AUTH: 19-2-403, 19-3-1605, MCA

IMP:     19-2-405, 19-3-1605, MCA

 

STATEMENT OF REASONABLE NECESSITY: The rule is necessary to provide direction to the actuary regarding assumptions required for implementing Chapter 390, Laws of 2013. The actuary must determine the PERS funding percentage and the amortization period in order to set a GABA rate. However, the assumptions used to determine both the funding percentage and the amortization period include an established GABA rate. Actuarial valuations based on assumptions that change based on other assumptions are not as reliable as valuations based on established assumptions. Thus an initial GABA rate is necessary to start the calculations.

 

The current 3% GABA is significantly higher than future GABAs and would result in a significantly greater unfunded liability and longer amortization period than actually exists under a reduced GABA. Chapter 390, Laws of 2013 establishes a GABA with a 0% floor and a 1.5% ceiling, together with contribution and funding triggers designed to amend the GABA in increments of one tenth of one percent. The Board has established the assumption of 1.5% for the testing GABA rate because, as the highest possible GABA under Chapter 390, Laws of 2013, it will result in the largest possible reasonable liability, thus assuring the legislative goal of bringing the system to a position of actuarially sound funding.

 

The Board has determined to use the actuarial value of assets rather than the market value of assets as the actuarial value of assets is the industry-accepted standard and is currently relied on when conducting annual actuarial valuations for all retirement systems administered by MPERA.

 

The Board has determined to set the funding percentage as a whole number to facilitate its decision in Rule II below to only reduce the GABA for each full 2% the funding percentage is below 90%.

 

            RULE II APPLICATION OF ACTUARIAL ASSUMPTIONS FOR DETERMINING GABA (1) For purposes of determining the PERS GABA rates referenced in 19-3-1605(5), MCA (2013), the actuary will:

            (a) reduce the 1.5% GABA rate established in 19-3-1605(4), MCA (2013) by 0.1% for each full 2 percentage points the funded percentage is below 90%;

            (b) establish a GABA rate expressed in tenths of a percent.
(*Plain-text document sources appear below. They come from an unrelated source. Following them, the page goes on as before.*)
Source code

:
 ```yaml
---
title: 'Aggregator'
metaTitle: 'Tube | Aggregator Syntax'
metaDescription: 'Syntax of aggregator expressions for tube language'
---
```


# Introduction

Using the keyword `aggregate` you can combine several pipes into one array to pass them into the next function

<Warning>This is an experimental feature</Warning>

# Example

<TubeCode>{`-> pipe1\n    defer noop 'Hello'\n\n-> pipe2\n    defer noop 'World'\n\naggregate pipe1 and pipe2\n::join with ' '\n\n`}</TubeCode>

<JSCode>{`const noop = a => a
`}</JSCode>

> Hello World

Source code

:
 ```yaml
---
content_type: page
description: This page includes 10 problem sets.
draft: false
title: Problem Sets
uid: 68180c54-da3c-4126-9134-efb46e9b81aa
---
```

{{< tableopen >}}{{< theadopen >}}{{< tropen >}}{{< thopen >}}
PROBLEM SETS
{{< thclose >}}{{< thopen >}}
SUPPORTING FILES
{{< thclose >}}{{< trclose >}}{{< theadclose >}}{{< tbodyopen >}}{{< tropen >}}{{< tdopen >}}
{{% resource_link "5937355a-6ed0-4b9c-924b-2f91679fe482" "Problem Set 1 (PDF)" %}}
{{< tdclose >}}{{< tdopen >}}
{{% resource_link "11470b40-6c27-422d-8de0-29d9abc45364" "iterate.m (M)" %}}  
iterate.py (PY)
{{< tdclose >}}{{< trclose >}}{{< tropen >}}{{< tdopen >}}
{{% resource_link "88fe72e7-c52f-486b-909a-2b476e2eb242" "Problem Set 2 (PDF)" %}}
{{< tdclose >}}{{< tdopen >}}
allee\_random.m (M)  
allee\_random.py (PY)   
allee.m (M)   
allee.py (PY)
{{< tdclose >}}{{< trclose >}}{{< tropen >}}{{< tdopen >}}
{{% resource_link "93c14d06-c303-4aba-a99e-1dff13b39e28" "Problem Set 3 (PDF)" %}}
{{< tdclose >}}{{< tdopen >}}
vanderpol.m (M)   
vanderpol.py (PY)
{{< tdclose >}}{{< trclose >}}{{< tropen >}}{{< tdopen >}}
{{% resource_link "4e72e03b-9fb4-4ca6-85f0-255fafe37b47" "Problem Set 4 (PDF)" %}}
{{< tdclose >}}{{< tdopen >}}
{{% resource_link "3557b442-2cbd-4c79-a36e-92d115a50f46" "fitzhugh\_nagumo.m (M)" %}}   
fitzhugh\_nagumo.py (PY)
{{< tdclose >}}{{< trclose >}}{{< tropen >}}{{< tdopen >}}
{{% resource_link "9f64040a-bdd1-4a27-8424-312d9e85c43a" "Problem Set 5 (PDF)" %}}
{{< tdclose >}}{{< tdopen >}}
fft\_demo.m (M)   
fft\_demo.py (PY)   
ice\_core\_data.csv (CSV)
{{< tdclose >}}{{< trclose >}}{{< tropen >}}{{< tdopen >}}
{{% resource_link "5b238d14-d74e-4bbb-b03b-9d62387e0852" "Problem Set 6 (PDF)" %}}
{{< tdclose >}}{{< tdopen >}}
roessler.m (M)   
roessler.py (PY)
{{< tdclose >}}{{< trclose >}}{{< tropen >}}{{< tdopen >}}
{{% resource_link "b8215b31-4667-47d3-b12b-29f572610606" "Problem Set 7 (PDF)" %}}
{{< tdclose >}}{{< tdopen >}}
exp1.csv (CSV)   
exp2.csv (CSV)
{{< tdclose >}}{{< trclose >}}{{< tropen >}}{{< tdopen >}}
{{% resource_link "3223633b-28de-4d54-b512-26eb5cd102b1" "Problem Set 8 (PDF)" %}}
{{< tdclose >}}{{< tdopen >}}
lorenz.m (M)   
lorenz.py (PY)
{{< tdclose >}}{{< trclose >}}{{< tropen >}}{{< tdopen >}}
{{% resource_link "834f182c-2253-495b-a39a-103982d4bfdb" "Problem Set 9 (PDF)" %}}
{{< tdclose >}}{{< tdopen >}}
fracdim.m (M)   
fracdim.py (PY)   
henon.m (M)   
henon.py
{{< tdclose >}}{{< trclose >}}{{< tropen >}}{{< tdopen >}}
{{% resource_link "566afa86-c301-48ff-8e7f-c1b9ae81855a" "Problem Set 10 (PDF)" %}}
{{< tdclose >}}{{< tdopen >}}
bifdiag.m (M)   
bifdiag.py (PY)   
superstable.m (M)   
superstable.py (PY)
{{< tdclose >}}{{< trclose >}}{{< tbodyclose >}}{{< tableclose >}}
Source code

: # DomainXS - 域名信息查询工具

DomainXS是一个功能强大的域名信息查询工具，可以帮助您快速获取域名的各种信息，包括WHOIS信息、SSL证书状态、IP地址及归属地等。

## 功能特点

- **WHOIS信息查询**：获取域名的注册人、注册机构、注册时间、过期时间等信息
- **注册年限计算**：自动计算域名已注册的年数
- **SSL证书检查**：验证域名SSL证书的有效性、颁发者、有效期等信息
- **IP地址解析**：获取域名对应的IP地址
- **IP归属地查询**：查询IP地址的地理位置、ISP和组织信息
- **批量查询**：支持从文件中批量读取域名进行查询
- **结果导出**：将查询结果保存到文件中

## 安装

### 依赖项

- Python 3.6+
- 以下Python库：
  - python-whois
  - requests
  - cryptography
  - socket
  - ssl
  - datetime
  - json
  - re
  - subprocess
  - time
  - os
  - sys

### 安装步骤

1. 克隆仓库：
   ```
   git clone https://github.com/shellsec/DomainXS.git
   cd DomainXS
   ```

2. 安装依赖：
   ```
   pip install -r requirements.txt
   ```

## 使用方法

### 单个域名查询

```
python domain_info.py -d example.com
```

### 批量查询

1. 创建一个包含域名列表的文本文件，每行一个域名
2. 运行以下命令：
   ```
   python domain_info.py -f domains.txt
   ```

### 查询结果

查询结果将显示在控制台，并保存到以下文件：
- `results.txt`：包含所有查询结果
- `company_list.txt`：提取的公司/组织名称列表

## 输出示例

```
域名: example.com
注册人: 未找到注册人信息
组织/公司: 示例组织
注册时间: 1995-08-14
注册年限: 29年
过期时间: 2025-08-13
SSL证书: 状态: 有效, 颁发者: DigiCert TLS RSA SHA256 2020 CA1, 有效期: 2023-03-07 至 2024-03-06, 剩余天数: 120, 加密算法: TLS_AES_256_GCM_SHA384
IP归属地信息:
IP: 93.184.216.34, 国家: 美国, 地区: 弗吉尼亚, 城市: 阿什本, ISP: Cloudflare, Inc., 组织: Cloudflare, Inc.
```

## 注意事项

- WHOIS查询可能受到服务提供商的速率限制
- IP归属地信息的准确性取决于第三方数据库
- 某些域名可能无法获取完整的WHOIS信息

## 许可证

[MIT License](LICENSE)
            (2) This rule will not apply until the PERS amortization period is under 40 years.

            (3) Once the PERS amortization period is under 40 years, the actuary will adjust the 1.5% GABA each year, based on that year's funding percentage.

 

AUTH: 19-2-403, 19-3-1605, MCA

IMP:     19-2-405, 19-3-1605, MCA

 

STATEMENT OF REASONABLE NECESSITY: The rule is necessary to provide direction to the actuary regarding assumptions required for determining the GABA rate to be applied to PERS retiree benefits on an annual basis.

 

The actuary questioned whether GABA should be reduced proportionately. For example, if the funded percentage is 79%, should the GABA be reduced from 1.5% to .95% (90% - 79%/2 = .55%; 1.5% - .55% = .95%)? The Board determined that reductions in one tenth of one percent would be sufficient to meet the legislative goal of bringing the system to a position of actuarially sound funding while maintaining the ability to explain the GABA reductions to members and without causing undue administrative hardship. Thus, in the above example, the GABA rate would be reduced from 1.5% to 1% (90% - 80%/2 = .5%; 1.5% - .50% = 1.0%).

 

Sections (2) and (3) are necessary to specify how the GABA rate will be calculated each year after the amortization period is below 40 years. Members and stakeholders have questioned whether the legislation provides a mechanism for changing the GABA each year. The Board believes the legislation was intended to allow the GABA to be recalculated and reset each year in a manner consistent with 19-3-1605(5), MCA (2013).

 

            RULE III  APPLICATION OF ACTUARIAL ASSUMPTIONS AND PROCESS FOR DETERMINING ACTUARIAL EQUIVALENT FACTORS (1) For purposes of determining actuarial equivalent factors for optional benefit determinations, early retirement factors, money purchase benefit calculations, and service purchases, the actuary will:

            (a) assume a 1.5% GABA rate for future years; and

            (b) establish new actuarial equivalent factors effective January 1, 2014 following the fiscal year 2013 actuarial valuation.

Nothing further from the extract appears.